1.2 | Method of Delivery of Product. |
Can-Xxxx shall notify CKD of, as applicable, the location of the Approved Manufacturer or and of any change thereto. CKD shall advise Can-Xxxx in writing at least fifteen (15) days in advance of the scheduled shipping date specified in the applicable purchase order of the carrier to be used to ship the Product to CKD. CKD will cause such carrier to comply with all applicable Laws for the shipment of the Product. Can-Xxxx shall determine the appropriate carrier if Can-Xxxx receives no direction from CKD at least fifteen (15) days in advance of the scheduled shipping date specified in the applicable purchase order to use a particular carrier. Can-Xxxx shall deliver all quantities of Product to CKD [***] (Incoterms 2010), and risk of loss and title to Product shall pass to CKD immediately upon the delivery of the Product to the warehouse or facility designated in writing by CKD. Can-Xxxx shall be responsible for all freight, insurance, handling, fees, taxes and other customs and import formalities and costs associated with shipment or importation of the Product to CKD.
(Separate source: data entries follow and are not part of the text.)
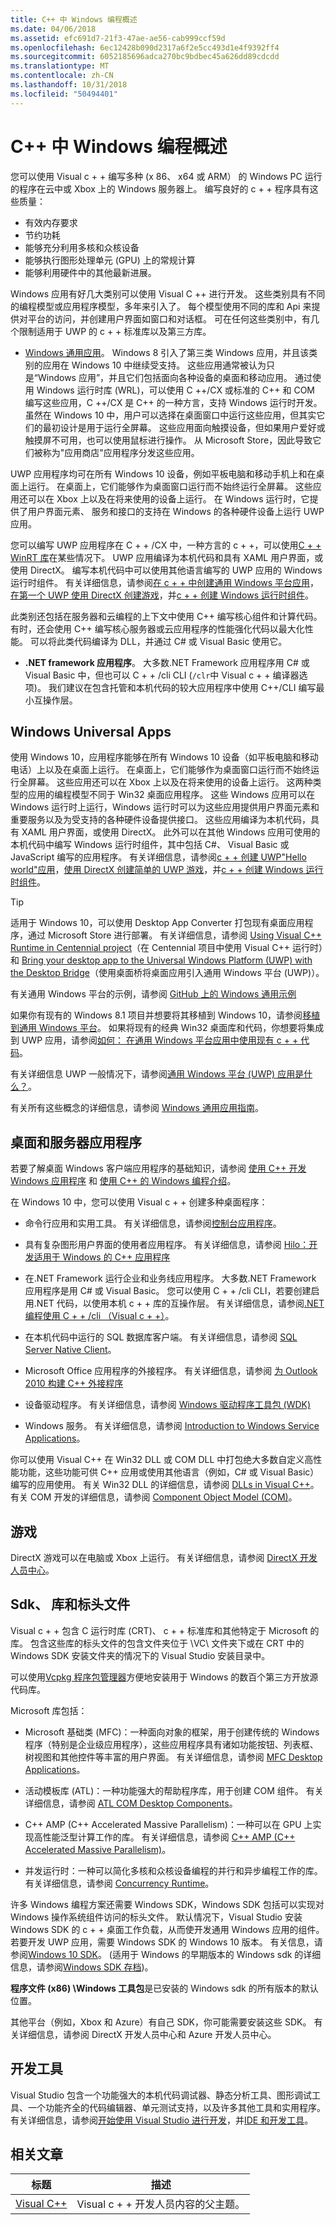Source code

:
 ```yaml
---
title: C++ 中 Windows 编程概述
ms.date: 04/06/2018
ms.assetid: efc691d7-21f3-47ae-ae56-cab999ccf59d
ms.openlocfilehash: 6ec12428b090d2317a6f2e5cc493d1e4f9392ff4
ms.sourcegitcommit: 6052185696adca270bc9bdbec45a626dd89cdcdd
ms.translationtype: MT
ms.contentlocale: zh-CN
ms.lasthandoff: 10/31/2018
ms.locfileid: "50494401"
---
```

# <a name="overview-of-windows-programming-in-c"></a>C++ 中 Windows 编程概述

您可以使用 Visual c + + 编写多种 (x 86、 x64 或 ARM） 的 Windows PC 运行的程序在云中或 Xbox 上的 Windows 服务器上。 编写良好的 c + + 程序具有这些质量：

- 有效内存要求
- 节约功耗
- 能够充分利用多核和众核设备
- 能够执行图形处理单元 (GPU) 上的常规计算
- 能够利用硬件中的其他最新进展。

Windows 应用有好几大类别可以使用 Visual C ++ 进行开发。 这些类别具有不同的编程模型或应用程序模型，多年来引入了。 每个模型使用不同的库和 Api 来提供对平台的访问，并创建用户界面如窗口和对话框。 可在任何这些类别中，有几个限制适用于 UWP 的 c + + 标准库以及第三方库。

- [Windows 通用应用](#BK_WindowsUniversal)。 Windows 8 引入了第三类 Windows 应用，并且该类别的应用在 Windows 10 中继续受支持。 这些应用通常被认为只是“Windows 应用”，并且它们包括面向各种设备的桌面和移动应用。 通过使用 Windows 运行时库 (WRL)，可以使用 C ++/CX 或标准的 C++ 和 COM 编写这些应用，C ++/CX 是 C++ 的一种方言，支持 Windows 运行时开发。 虽然在 Windows 10 中，用户可以选择在桌面窗口中运行这些应用，但其实它们的最初设计是用于运行全屏幕。 这些应用面向触摸设备，但如果用户爱好或触摸屏不可用，也可以使用鼠标进行操作。 从 Microsoft Store，因此导致它们被称为"应用商店"应用程序分发这些应用。

UWP 应用程序均可在所有 Windows 10 设备，例如平板电脑和移动手机上和在桌面上运行。 在桌面上，它们能够作为桌面窗口运行而不始终运行全屏幕。 这些应用还可以在 Xbox 上以及在将来使用的设备上运行。  在 Windows 运行时，它提供了用户界面元素、 服务和接口的支持在 Windows 的各种硬件设备上运行 UWP 应用。

您可以编写 UWP 应用程序在 C + + /CX 中，一种方言的 c + +，可以使用[C + + WinRT 库](https://moderncpp.com/)在某些情况下。 UWP 应用编译为本机代码和具有 XAML 用户界面，或使用 DirectX。 编写本机代码中可以使用其他语言编写的 UWP 应用的 Windows 运行时组件。 有关详细信息，请参阅[在 c + + 中创建通用 Windows 平台应用](http://go.microsoft.com/fwlink/?LinkID=534976)，[在第一个 UWP 使用 DirectX 创建游戏](http://go.microsoft.com/fwlink/p/?LinkId=244656)，并[c + + 创建 Windows 运行时组件](http://go.microsoft.com/fwlink/p/?LinkId=244658)。

   此类别还包括在服务器和云编程的上下文中使用 C++ 编写核心组件和计算代码。 有时，还会使用 C++ 编写核心服务器或云应用程序的性能强化代码以最大化性能。 可以将此类代码编译为 DLL，并通过 C# 或 Visual Basic 使用它。

- **.NET framework 应用程序**。 大多数.NET Framework 应用程序用 C# 或 Visual Basic 中，但也可以 C + + /cli CLI (`/clr`中 Visual c + + 编译器选项)。 我们建议在包含托管和本机代码的较大应用程序中使用 C++/CLI 编写最小互操作层。

##  <a name="BK_WindowsUniversal"></a> Windows Universal Apps

使用 Windows 10，应用程序能够在所有 Windows 10 设备（如平板电脑和移动电话）上以及在桌面上运行。 在桌面上，它们能够作为桌面窗口运行而不始终运行全屏幕。 这些应用还可以在 Xbox 上以及在将来使用的设备上运行。  这两种类型的应用的编程模型不同于 Win32 桌面应用程序。 这些 Windows 应用可以在 Windows 运行时上运行，Windows 运行时可以为这些应用提供用户界面元素和重要服务以及为受支持的各种硬件设备提供接口。 这些应用编译为本机代码，具有 XAML 用户界面，或使用 DirectX。 此外可以在其他 Windows 应用可使用的本机代码中编写 Windows 运行时组件，其中包括 C#、 Visual Basic 或 JavaScript 编写的应用程序。 有关详细信息，请参阅[c + + 创建 UWP"Hello world"应用](/windows/uwp/get-started/create-a-basic-windows-10-app-in-cpp)，[使用 DirectX 创建简单的 UWP 游戏](/windows/uwp/gaming/tutorial--create-your-first-uwp-directx-game)，并[c + + 创建 Windows 运行时组件](/windows/uwp/winrt-components/creating-windows-runtime-components-in-cpp)。

> [!TIP]
> 适用于 Windows 10，可以使用 Desktop App Converter 打包现有桌面应用程序，通过 Microsoft Store 进行部署。 有关详细信息，请参阅 [Using Visual C++ Runtime in Centennial project](https://blogs.msdn.microsoft.com/vcblog/2016/07/07/using-visual-c-runtime-in-centennial-project)（在 Centennial 项目中使用 Visual C++ 运行时）和 [Bring your desktop app to the Universal Windows Platform (UWP) with the Desktop Bridge](https://msdn.microsoft.com/windows/uwp/porting/desktop-to-uwp-root)（使用桌面桥将桌面应用引入通用 Windows 平台 (UWP)）。

有关通用 Windows 平台的示例，请参阅 [GitHub 上的 Windows 通用示例](https://github.com/Microsoft/Windows-universal-samples)

如果你有现有的 Windows 8.1 项目并想要将其移植到 Windows 10，请参阅[移植到通用 Windows 平台](../porting/porting-to-the-universal-windows-platform-cpp.md)。 如果将现有的经典 Win32 桌面库和代码，你想要将集成到 UWP 应用，请参阅[如何： 在通用 Windows 平台应用中使用现有 c + + 代码](../porting/how-to-use-existing-cpp-code-in-a-universal-windows-platform-app.md)。

有关详细信息 UWP 一般情况下，请参阅[通用 Windows 平台 (UWP) 应用是什么？](/windows/uwp/get-started/whats-a-uwp)。

有关所有这些概念的详细信息，请参阅 [Windows 通用应用指南](http://go.microsoft.com/fwlink/p/?linkid=534605)。

##  <a name="BK_Native"></a> 桌面和服务器应用程序

若要了解桌面 Windows 客户端应用程序的基础知识，请参阅 [使用 C++ 开发 Windows 应用程序](https://msdn.microsoft.com/vstudio//hh304489) 和 [使用 C++ 的 Windows 编程介绍](https://msdn.microsoft.com/library/windows/desktop/ff381398)。

在 Windows 10 中，您可以使用 Visual c + + 创建多种桌面程序：

- 命令行应用和实用工具。 有关详细信息，请参阅[控制台应用程序](../windows/console-applications-in-visual-cpp.md)。

- 具有复杂图形用户界面的使用者应用程序。 有关详细信息，请参阅 [Hilo：开发适用于 Windows 的 C++ 应用程序](http://go.microsoft.com/fwlink/p/?LinkId=256417)

- 在.NET Framework 运行企业和业务线应用程序。 大多数.NET Framework 应用程序是用 C# 或 Visual Basic。 您可以使用 C + + /cli CLI，若要创建启用.NET 代码，以使用本机 c + + 库的互操作层。 有关详细信息，请参阅[.NET 编程使用 C + + /cli （Visual c + +）](../dotnet/dotnet-programming-with-cpp-cli-visual-cpp.md)。

- 在本机代码中运行的 SQL 数据库客户端。 有关详细信息，请参阅 [SQL Server Native Client](/sql/relational-databases/native-client/odbc/sql-server-native-client-odbc)。

- Microsoft Office 应用程序的外接程序。 有关详细信息，请参阅 [为 Outlook 2010 构建 C++ 外接程序](http://go.microsoft.com/fwlink/p/?LinkId=256420)

- 设备驱动程序。 有关详细信息，请参阅 [Windows 驱动程序工具包 (WDK)](http://go.microsoft.com/fwlink/p/?LinkId=256421)

- Windows 服务。 有关详细信息，请参阅 [Introduction to Windows Service Applications](/dotnet/framework/windows-services/introduction-to-windows-service-applications)。

你可以使用 Visual C++ 在 Win32 DLL 或 COM DLL 中打包绝大多数自定义高性能功能，这些功能可供 C++ 应用或使用其他语言（例如，C# 或 Visual Basic）编写的应用使用。 有关 Win32 DLL 的详细信息，请参阅 [DLLs in Visual C++](../build/dlls-in-visual-cpp.md)。 有关 COM 开发的详细信息，请参阅 [Component Object Model (COM)](/windows/desktop/com/component-object-model--com--portal)。

## <a name="games"></a>游戏

DirectX 游戏可以在电脑或 Xbox 上运行。 有关详细信息，请参阅 [DirectX 开发人员中心](http://go.microsoft.com/fwlink/p/?LinkId=256418)。

## <a name="sdks-libraries-and-header-files"></a>Sdk、 库和标头文件

Visual c + + 包含 C 运行时库 (CRT)、 c + + 标准库和其他特定于 Microsoft 的库。 包含这些库的标头文件的包含文件夹位于 \VC\ 文件夹下或在 CRT 中的 Windows SDK 安装文件夹的情况下的 Visual Studio 安装目录中。

可以使用[Vcpkg 程序包管理器](../vcpkg.md)方便地安装用于 Windows 的数百个第三方开放源代码库。

Microsoft 库包括：

- Microsoft 基础类 (MFC)：一种面向对象的框架，用于创建传统的 Windows 程序（特别是企业级应用程序），这些应用程序具有诸如功能按钮、列表框、树视图和其他控件等丰富的用户界面。 有关详细信息，请参阅 [MFC Desktop Applications](../mfc/mfc-desktop-applications.md)。

- 活动模板库 (ATL)：一种功能强大的帮助程序库，用于创建 COM 组件。 有关详细信息，请参阅 [ATL COM Desktop Components](../atl/atl-com-desktop-components.md)。

- C++ AMP (C++ Accelerated Massive Parallelism)：一种可以在 GPU 上实现高性能泛型计算工作的库。 有关详细信息，请参阅 [C++ AMP (C++ Accelerated Massive Parallelism)](../parallel/amp/cpp-amp-cpp-accelerated-massive-parallelism.md)。

- 并发运行时：一种可以简化多核和众核设备编程的并行和异步编程工作的库。 有关详细信息，请参阅 [Concurrency Runtime](../parallel/concrt/concurrency-runtime.md)。

许多 Windows 编程方案还需要 Windows SDK，Windows SDK 包括可以实现对 Windows 操作系统组件访问的标头文件。 默认情况下，Visual Studio 安装 Windows SDK 的 c + + 桌面工作负载，从而使开发通用 Windows 应用的组件。 若要开发 UWP 应用，需要 Windows SDK 的 Windows 10 版本。 有关信息，请参阅[Windows 10 SDK](https://dev.windows.com/downloads/windows-10-sdk)。 (适用于 Windows 的早期版本的 Windows sdk 的详细信息，请参阅[Windows SDK 存档](https://developer.microsoft.com/windows/downloads/sdk-archive))。

**程序文件 (x86) \Windows 工具包**是已安装的 Windows sdk 的所有版本的默认位置。

其他平台（例如，Xbox 和 Azure）有自己 SDK，你可能需要安装这些 SDK。 有关详细信息，请参阅 DirectX 开发人员中心和 Azure 开发人员中心。

## <a name="development-tools"></a>开发工具

Visual Studio 包含一个功能强大的本机代码调试器、静态分析工具、图形调试工具、一个功能齐全的代码编辑器、单元测试支持，以及许多其他工具和实用程序。 有关详细信息，请参阅[开始使用 Visual Studio 进行开发](/visualstudio/ide/get-started-developing-with-visual-studio)，并[IDE 和开发工具](../ide/ide-and-tools-for-visual-cpp-development.md)。

## <a name="related-articles"></a>相关文章

|标题|描述|
|-----------|-----------------|
|[Visual C++](../visual-cpp-in-visual-studio.md)|Visual c + + 开发人员内容的父主题。|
1.3 | Acceptance, Rejection and Revocation of Acceptance. |
(a) Can-Xxxx shall provide a certificate of analysis and other documents (collectively, the “COA”) in such forms as the Parties shall mutually agree upon, for any Product batch delivered to CKD hereunder certifying that such Products have been Manufactured in compliance with the GMP and all other applicable Regulatory Requirements and with an expiry date of not less than [***] shelf life of the Product (based on the Product specifications) from the date of delivery to CKD (the "Specifications").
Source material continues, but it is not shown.